Although I had to devote hour upon hour to a concentrated study of these papers, it proved to be in greater part labour in vain so far as the Australian Corps was concerned, because it ultimately came about that although I did carry out the attack upon the Hindenburg outpost line in my present sector, the attack upon the Hindenburg main line, which I was, later, called upon to make, took place in the next adjoining sector to the north, i.e., the Bellicourt tunnel sector, to which these captured documents only incidentally referred. Nevertheless, the Ninth Corps, under Braithwaite, ultimately got the full benefit of these discoveries.
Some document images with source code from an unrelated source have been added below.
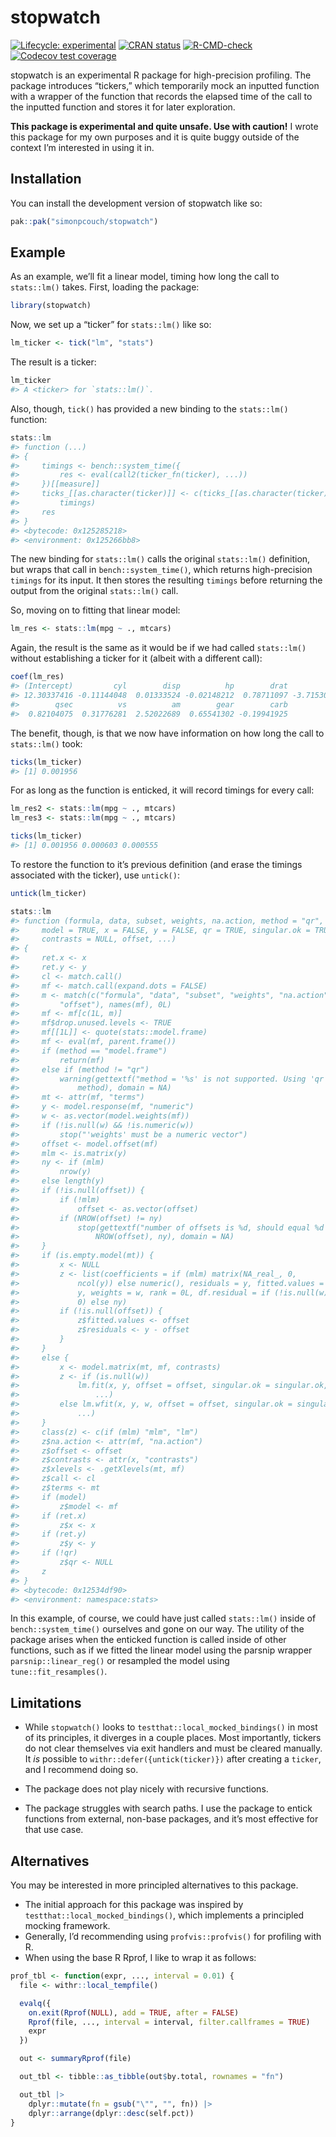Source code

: 
<!-- README.md is generated from README.Rmd. Please edit that file -->

# stopwatch

<!-- badges: start -->

[![Lifecycle:
experimental](https://img.shields.io/badge/lifecycle-experimental-orange.svg)](https://lifecycle.r-lib.org/articles/stages.html#experimental)
[![CRAN
status](https://www.r-pkg.org/badges/version/stopwatch)](https://CRAN.R-project.org/package=stopwatch)
[![R-CMD-check](https://github.com/simonpcouch/stopwatch/actions/workflows/R-CMD-check.yaml/badge.svg)](https://github.com/simonpcouch/stopwatch/actions/workflows/R-CMD-check.yaml)
[![Codecov test
coverage](https://codecov.io/gh/simonpcouch/stopwatch/branch/main/graph/badge.svg)](https://app.codecov.io/gh/simonpcouch/stopwatch?branch=main)
<!-- badges: end -->

stopwatch is an experimental R package for high-precision profiling. The
package introduces “tickers,” which temporarily mock an inputted
function with a wrapper of the function that records the elapsed time of
the call to the inputted function and stores it for later exploration.

**This package is experimental and quite unsafe. Use with caution!** I
wrote this package for my own purposes and it is quite buggy outside of
the context I’m interested in using it in.

## Installation

You can install the development version of stopwatch like so:

``` r
pak::pak("simonpcouch/stopwatch")
```

## Example

As an example, we’ll fit a linear model, timing how long the call to
`stats::lm()` takes. First, loading the package:

``` r
library(stopwatch)
```

Now, we set up a “ticker” for `stats::lm()` like so:

``` r
lm_ticker <- tick("lm", "stats")
```

The result is a ticker:

``` r
lm_ticker
#> A <ticker> for `stats::lm()`.
```

Also, though, `tick()` has provided a new binding to the `stats::lm()`
function:

``` r
stats::lm
#> function (...) 
#> {
#>     timings <- bench::system_time({
#>         res <- eval(call2(ticker_fn(ticker), ...))
#>     })[[measure]]
#>     ticks_[[as.character(ticker)]] <- c(ticks_[[as.character(ticker)]], 
#>         timings)
#>     res
#> }
#> <bytecode: 0x125285218>
#> <environment: 0x125266bb8>
```

The new binding for `stats::lm()` calls the original `stats::lm()`
definition, but wraps that call in `bench::system_time()`, which returns
high-precision `timings` for its input. It then stores the resulting
`timings` before returning the output from the original `stats::lm()`
call.

So, moving on to fitting that linear model:

``` r
lm_res <- stats::lm(mpg ~ ., mtcars)
```

Again, the result is the same as it would be if we had called
`stats::lm()` without establishing a ticker for it (albeit with a
different call):

``` r
coef(lm_res)
#> (Intercept)         cyl        disp          hp        drat          wt 
#> 12.30337416 -0.11144048  0.01333524 -0.02148212  0.78711097 -3.71530393 
#>        qsec          vs          am        gear        carb 
#>  0.82104075  0.31776281  2.52022689  0.65541302 -0.19941925
```

The benefit, though, is that we now have information on how long the
call to `stats::lm()` took:

``` r
ticks(lm_ticker)
#> [1] 0.001956
```

For as long as the function is enticked, it will record timings for
every call:

``` r
lm_res2 <- stats::lm(mpg ~ ., mtcars)
lm_res3 <- stats::lm(mpg ~ ., mtcars)

ticks(lm_ticker)
#> [1] 0.001956 0.000603 0.000555
```

To restore the function to it’s previous definition (and erase the
timings associated with the ticker), use `untick()`:

``` r
untick(lm_ticker)

stats::lm
#> function (formula, data, subset, weights, na.action, method = "qr", 
#>     model = TRUE, x = FALSE, y = FALSE, qr = TRUE, singular.ok = TRUE, 
#>     contrasts = NULL, offset, ...) 
#> {
#>     ret.x <- x
#>     ret.y <- y
#>     cl <- match.call()
#>     mf <- match.call(expand.dots = FALSE)
#>     m <- match(c("formula", "data", "subset", "weights", "na.action", 
#>         "offset"), names(mf), 0L)
#>     mf <- mf[c(1L, m)]
#>     mf$drop.unused.levels <- TRUE
#>     mf[[1L]] <- quote(stats::model.frame)
#>     mf <- eval(mf, parent.frame())
#>     if (method == "model.frame") 
#>         return(mf)
#>     else if (method != "qr") 
#>         warning(gettextf("method = '%s' is not supported. Using 'qr'", 
#>             method), domain = NA)
#>     mt <- attr(mf, "terms")
#>     y <- model.response(mf, "numeric")
#>     w <- as.vector(model.weights(mf))
#>     if (!is.null(w) && !is.numeric(w)) 
#>         stop("'weights' must be a numeric vector")
#>     offset <- model.offset(mf)
#>     mlm <- is.matrix(y)
#>     ny <- if (mlm) 
#>         nrow(y)
#>     else length(y)
#>     if (!is.null(offset)) {
#>         if (!mlm) 
#>             offset <- as.vector(offset)
#>         if (NROW(offset) != ny) 
#>             stop(gettextf("number of offsets is %d, should equal %d (number of observations)", 
#>                 NROW(offset), ny), domain = NA)
#>     }
#>     if (is.empty.model(mt)) {
#>         x <- NULL
#>         z <- list(coefficients = if (mlm) matrix(NA_real_, 0, 
#>             ncol(y)) else numeric(), residuals = y, fitted.values = 0 * 
#>             y, weights = w, rank = 0L, df.residual = if (!is.null(w)) sum(w != 
#>             0) else ny)
#>         if (!is.null(offset)) {
#>             z$fitted.values <- offset
#>             z$residuals <- y - offset
#>         }
#>     }
#>     else {
#>         x <- model.matrix(mt, mf, contrasts)
#>         z <- if (is.null(w)) 
#>             lm.fit(x, y, offset = offset, singular.ok = singular.ok, 
#>                 ...)
#>         else lm.wfit(x, y, w, offset = offset, singular.ok = singular.ok, 
#>             ...)
#>     }
#>     class(z) <- c(if (mlm) "mlm", "lm")
#>     z$na.action <- attr(mf, "na.action")
#>     z$offset <- offset
#>     z$contrasts <- attr(x, "contrasts")
#>     z$xlevels <- .getXlevels(mt, mf)
#>     z$call <- cl
#>     z$terms <- mt
#>     if (model) 
#>         z$model <- mf
#>     if (ret.x) 
#>         z$x <- x
#>     if (ret.y) 
#>         z$y <- y
#>     if (!qr) 
#>         z$qr <- NULL
#>     z
#> }
#> <bytecode: 0x12534df90>
#> <environment: namespace:stats>
```

In this example, of course, we could have just called `stats::lm()`
inside of `bench::system_time()` ourselves and gone on our way. The
utility of the package arises when the enticked function is called
inside of other functions, such as if we fitted the linear model using
the parsnip wrapper `parsnip::linear_reg()` or resampled the model using
`tune::fit_resamples()`.

## Limitations

- While `stopwatch()` looks to `testthat::local_mocked_bindings()` in
  most of its principles, it diverges in a couple places. Most
  importantly, tickers do not clear themselves via exit handlers and
  must be cleared manually. It *is* possible to
  `withr::defer({untick(ticker)})` after creating a `ticker`, and I
  recommend doing so.

- The package does not play nicely with recursive functions.

- The package struggles with search paths. I use the package to entick
  functions from external, non-base packages, and it’s most effective
  for that use case.

## Alternatives

You may be interested in more principled alternatives to this package.

- The initial approach for this package was inspired by
  `testthat::local_mocked_bindings()`, which implements a principled
  mocking framework.
- Generally, I’d recommending using `profvis::profvis()` for profiling
  with R.
- When using the base R Rprof, I like to wrap it as follows:

``` r
prof_tbl <- function(expr, ..., interval = 0.01) {
  file <- withr::local_tempfile()

  evalq({
    on.exit(Rprof(NULL), add = TRUE, after = FALSE)
    Rprof(file, ..., interval = interval, filter.callframes = TRUE)
    expr
  })

  out <- summaryRprof(file)

  out_tbl <- tibble::as_tibble(out$by.total, rownames = "fn")

  out_tbl |>
    dplyr::mutate(fn = gsub("\"", "", fn)) |>
    dplyr::arrange(dplyr::desc(self.pct))
}
```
The production of these documents on September 10th formed the starting point of the discussions which were now initiated in the Fourth Army upon the question of the series of operations necessary to overthrow the Hindenburg defences. General Rawlinson, on September 13th, asked his three Corps Commanders (Butler, now restored to health and back at duty, Braithwaite and myself) to meet him at my newly-installed hutted camp at Assevillers. There, quite informally, over a cup of afternoon tea, the great series of operations took birth which so directly helped to finish the war.

It was decided that the operation must necessarily be divided into two main phases—separated in point of time by an interval of several days for further preparation. All of us recognized the impossibility of overrunning, in a single day, so deep and formidable a system of defences, in such tortured country, and in weather which was already becoming unsettled.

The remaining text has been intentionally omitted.